Aim of the exercise
As the answer, give every line of the records that includes the word "https".

Information given
++++++
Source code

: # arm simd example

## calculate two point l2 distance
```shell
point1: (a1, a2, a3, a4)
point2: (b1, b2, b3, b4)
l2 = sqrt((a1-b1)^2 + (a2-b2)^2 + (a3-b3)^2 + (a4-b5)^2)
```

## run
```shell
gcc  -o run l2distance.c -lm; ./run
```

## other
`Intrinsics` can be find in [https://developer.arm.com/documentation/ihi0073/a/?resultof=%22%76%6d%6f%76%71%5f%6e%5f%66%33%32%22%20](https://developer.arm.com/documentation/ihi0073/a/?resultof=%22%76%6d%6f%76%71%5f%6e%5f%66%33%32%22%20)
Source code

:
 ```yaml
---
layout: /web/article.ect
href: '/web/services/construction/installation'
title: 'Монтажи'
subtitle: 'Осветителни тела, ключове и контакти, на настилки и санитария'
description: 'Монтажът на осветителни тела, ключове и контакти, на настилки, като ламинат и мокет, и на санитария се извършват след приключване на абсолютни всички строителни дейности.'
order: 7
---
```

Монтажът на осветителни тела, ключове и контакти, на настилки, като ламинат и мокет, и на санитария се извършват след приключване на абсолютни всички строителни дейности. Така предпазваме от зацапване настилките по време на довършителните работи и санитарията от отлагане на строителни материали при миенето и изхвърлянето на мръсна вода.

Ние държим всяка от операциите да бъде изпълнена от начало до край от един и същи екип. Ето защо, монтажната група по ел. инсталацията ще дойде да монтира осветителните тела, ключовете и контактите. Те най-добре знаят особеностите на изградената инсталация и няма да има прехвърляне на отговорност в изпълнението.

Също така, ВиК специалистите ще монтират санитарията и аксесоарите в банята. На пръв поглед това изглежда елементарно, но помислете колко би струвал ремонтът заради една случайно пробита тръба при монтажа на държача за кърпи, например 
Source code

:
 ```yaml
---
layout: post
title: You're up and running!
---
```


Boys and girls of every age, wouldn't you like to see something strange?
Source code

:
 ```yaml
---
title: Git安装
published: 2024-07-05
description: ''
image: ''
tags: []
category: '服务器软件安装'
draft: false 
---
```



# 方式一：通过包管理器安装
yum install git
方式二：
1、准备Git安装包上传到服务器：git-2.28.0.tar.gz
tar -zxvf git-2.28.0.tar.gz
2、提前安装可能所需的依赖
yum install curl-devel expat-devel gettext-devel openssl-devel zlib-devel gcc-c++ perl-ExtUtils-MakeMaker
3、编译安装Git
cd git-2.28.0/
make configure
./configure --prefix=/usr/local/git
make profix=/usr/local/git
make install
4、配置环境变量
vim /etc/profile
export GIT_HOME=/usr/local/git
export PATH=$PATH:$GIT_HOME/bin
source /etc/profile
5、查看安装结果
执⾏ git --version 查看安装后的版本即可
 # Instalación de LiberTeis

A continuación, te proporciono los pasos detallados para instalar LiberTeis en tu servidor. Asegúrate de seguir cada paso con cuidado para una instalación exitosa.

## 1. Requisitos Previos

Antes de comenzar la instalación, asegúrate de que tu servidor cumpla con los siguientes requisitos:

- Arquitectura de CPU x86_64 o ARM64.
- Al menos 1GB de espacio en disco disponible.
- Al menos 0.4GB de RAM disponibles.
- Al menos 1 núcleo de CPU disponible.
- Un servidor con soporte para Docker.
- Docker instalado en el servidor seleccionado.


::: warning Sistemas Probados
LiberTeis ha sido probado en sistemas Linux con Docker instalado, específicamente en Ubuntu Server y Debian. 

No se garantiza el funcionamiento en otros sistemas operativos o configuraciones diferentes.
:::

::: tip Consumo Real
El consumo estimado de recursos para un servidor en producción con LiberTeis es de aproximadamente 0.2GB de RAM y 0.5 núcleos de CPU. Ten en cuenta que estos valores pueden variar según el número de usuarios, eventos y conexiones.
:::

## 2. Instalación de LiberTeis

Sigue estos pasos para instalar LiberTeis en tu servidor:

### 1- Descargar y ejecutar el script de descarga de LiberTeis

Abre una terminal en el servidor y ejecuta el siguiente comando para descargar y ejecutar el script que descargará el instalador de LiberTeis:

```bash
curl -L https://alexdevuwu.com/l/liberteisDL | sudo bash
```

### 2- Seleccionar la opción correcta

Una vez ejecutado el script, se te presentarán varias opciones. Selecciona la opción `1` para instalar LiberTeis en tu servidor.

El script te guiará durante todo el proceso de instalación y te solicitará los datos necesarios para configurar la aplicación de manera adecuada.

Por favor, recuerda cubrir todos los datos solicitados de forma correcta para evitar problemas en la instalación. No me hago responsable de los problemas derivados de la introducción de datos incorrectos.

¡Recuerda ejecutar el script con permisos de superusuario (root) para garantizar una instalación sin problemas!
++++++
Answer section
`Intrinsics` can be find in [https://developer.arm.com/documentation/ihi0073/a/?resultof=%22%76%6d%6f%76%71%5f%6e%5f%66%33%32%22%20](https://developer.arm.com/documentation/ihi0073/a/?resultof=%22%76%6d%6f%76%71%5f%6e%5f%66%33%32%22%20)
curl -L https://alexdevuwu.com/l/liberteisDL | sudo bash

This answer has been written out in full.